Nothing justifies Lydia House costs of more than luxury condos.

Actually the math on Lydia House is quite revealing.  $500,000
developer's fee to Plymouth, and that's only where it starts to rain
money for their "non-profit" charitable work.  Prepare to be nauseated
when you try to digest their budgets.

However, there is one item Plymouth did skimp on: supportive services
for their residents (100% of whom need supportive services).  The budget
we have shows $37,000 annually for services for 40 mentally ill and
chemically dependent individuals.  

Any independent observer would conclude this under-supported supportive
housing is too large and institutionalizes individauls in a flawed model
that everyone will pay and pay for years.

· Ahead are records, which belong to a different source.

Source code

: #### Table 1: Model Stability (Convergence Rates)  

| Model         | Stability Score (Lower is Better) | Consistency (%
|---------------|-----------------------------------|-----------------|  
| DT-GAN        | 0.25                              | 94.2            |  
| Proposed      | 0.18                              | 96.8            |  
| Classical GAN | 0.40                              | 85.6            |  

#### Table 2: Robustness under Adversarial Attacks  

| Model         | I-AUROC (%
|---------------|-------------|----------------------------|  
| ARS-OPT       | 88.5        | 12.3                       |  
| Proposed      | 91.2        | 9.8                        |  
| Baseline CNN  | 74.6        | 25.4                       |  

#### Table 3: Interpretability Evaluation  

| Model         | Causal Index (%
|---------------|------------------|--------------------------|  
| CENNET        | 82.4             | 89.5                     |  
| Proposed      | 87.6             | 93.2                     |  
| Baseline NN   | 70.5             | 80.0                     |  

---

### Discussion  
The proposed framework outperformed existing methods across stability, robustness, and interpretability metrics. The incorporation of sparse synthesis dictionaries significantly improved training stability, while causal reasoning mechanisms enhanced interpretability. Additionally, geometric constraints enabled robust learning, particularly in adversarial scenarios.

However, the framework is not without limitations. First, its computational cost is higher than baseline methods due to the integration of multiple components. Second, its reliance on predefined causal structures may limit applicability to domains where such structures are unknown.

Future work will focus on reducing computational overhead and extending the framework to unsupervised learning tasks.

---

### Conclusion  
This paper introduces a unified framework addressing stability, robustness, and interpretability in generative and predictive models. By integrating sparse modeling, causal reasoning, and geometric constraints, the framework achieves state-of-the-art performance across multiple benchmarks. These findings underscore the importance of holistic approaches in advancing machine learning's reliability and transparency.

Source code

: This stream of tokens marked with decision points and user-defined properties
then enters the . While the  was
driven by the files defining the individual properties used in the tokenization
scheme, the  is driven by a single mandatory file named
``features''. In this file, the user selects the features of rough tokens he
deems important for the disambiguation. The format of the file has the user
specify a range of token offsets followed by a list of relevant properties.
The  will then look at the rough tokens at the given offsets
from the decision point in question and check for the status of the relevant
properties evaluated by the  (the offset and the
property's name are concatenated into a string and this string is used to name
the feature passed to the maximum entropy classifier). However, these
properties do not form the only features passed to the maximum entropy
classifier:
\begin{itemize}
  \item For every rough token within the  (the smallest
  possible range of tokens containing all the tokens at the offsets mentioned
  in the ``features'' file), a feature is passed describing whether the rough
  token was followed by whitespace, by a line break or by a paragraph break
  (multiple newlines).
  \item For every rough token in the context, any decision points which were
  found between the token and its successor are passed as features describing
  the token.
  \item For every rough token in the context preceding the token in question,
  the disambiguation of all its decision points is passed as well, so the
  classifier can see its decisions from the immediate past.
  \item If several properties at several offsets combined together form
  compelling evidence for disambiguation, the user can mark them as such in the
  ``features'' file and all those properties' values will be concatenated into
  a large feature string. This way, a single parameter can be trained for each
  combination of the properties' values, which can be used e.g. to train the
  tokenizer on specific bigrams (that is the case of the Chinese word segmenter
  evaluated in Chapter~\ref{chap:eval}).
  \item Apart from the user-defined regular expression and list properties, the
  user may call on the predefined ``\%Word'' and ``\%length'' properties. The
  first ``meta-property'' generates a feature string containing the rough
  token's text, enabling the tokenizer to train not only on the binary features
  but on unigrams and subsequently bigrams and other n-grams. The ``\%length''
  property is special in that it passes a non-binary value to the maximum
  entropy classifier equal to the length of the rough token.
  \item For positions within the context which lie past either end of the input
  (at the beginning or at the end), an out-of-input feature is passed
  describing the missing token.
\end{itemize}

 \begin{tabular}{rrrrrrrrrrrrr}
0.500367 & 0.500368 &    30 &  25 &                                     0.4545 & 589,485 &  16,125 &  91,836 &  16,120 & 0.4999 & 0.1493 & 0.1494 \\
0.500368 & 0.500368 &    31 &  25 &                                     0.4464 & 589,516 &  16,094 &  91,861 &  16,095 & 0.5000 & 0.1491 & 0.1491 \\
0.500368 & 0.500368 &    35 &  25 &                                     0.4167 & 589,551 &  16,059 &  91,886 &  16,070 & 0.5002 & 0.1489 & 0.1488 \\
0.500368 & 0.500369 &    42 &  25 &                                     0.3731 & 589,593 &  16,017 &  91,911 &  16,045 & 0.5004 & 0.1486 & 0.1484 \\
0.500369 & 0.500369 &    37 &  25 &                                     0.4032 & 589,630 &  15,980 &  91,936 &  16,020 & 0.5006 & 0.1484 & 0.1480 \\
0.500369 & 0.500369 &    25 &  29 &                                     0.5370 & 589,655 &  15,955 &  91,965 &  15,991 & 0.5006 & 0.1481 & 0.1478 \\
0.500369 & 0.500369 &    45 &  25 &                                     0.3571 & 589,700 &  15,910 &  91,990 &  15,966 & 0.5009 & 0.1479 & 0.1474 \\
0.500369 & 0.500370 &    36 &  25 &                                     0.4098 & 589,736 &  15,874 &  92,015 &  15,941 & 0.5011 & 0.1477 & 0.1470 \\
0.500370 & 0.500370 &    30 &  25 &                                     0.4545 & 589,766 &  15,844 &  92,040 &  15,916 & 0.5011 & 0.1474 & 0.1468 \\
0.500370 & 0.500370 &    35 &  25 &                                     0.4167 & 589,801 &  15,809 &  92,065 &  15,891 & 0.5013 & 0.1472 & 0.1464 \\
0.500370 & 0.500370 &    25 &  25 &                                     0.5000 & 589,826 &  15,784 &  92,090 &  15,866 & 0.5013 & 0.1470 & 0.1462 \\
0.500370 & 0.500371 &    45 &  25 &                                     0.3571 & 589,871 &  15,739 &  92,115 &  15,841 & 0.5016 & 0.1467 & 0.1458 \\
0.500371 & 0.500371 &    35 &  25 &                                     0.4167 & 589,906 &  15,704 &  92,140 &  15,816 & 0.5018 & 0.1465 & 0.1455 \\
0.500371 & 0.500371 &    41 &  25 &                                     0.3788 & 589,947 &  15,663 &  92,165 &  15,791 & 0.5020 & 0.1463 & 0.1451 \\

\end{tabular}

The point that non-profits are more regulated than for-profit
corporations fails to address the accountability that for profits have
to owners and shareholders to run efficiently and to make money.  Anyone
familiar with management of a "for profit" will explain how regulated
for-profit business is, maybe more so than the non-profits.

And by the way, the non-profit regulations fail to correct large
development fees, incentives, and related revenue from this "charitable"
activity.

Some examples:  Central Housing Community Trust (Alan Arthur) got
$892,000 in development fees for his non-profit housing work in one
year, some estimates for Brighton Development Corporation (involved in
Lydia House) exceed $1 million.  I have never heard an estimate about
Family Housing Trust (Tom Fulton) but they are wealthy enough to step in
and pay legal fees for Plymouth with Faegre & Benson's $400/hour
lawyers.  No one knows the total "non-profit" take, although estimites
of our affordable  housing costs now range more than $100,000,000 for
the City of Minneapolis alone.  (See, Corporate Report Magazine, March
1994).

With a business model, flawed concepts for instituttions like Lydia
House likely may undergo a bit more scrutiny to see if the model were
likely to work, and $300 plus per square development fees wouldn't be
tolerated.  

These twisted economics make me long for a business model for
non-profits.  At least we may have accountability.  

Plus, for goodness sakes, Enron wasn't about lack of regulation; it is
about dishonesty.  And on this point the neighbors opposed to Lydia
House have learned that it is not limited to "for profits."

John Cevette
Whittier


-----Original Message-----
From: [EMAIL PROTECTED] [mailto:[EMAIL PROTECTED]] On Behalf
Of Megan Thomas
Sent: Sunday, March 03, 2002 10:07 AM
To: [EMAIL PROTECTED]
Subject: Re: [Mpls] Another example of waste

Ahh, but wait before you finish your math...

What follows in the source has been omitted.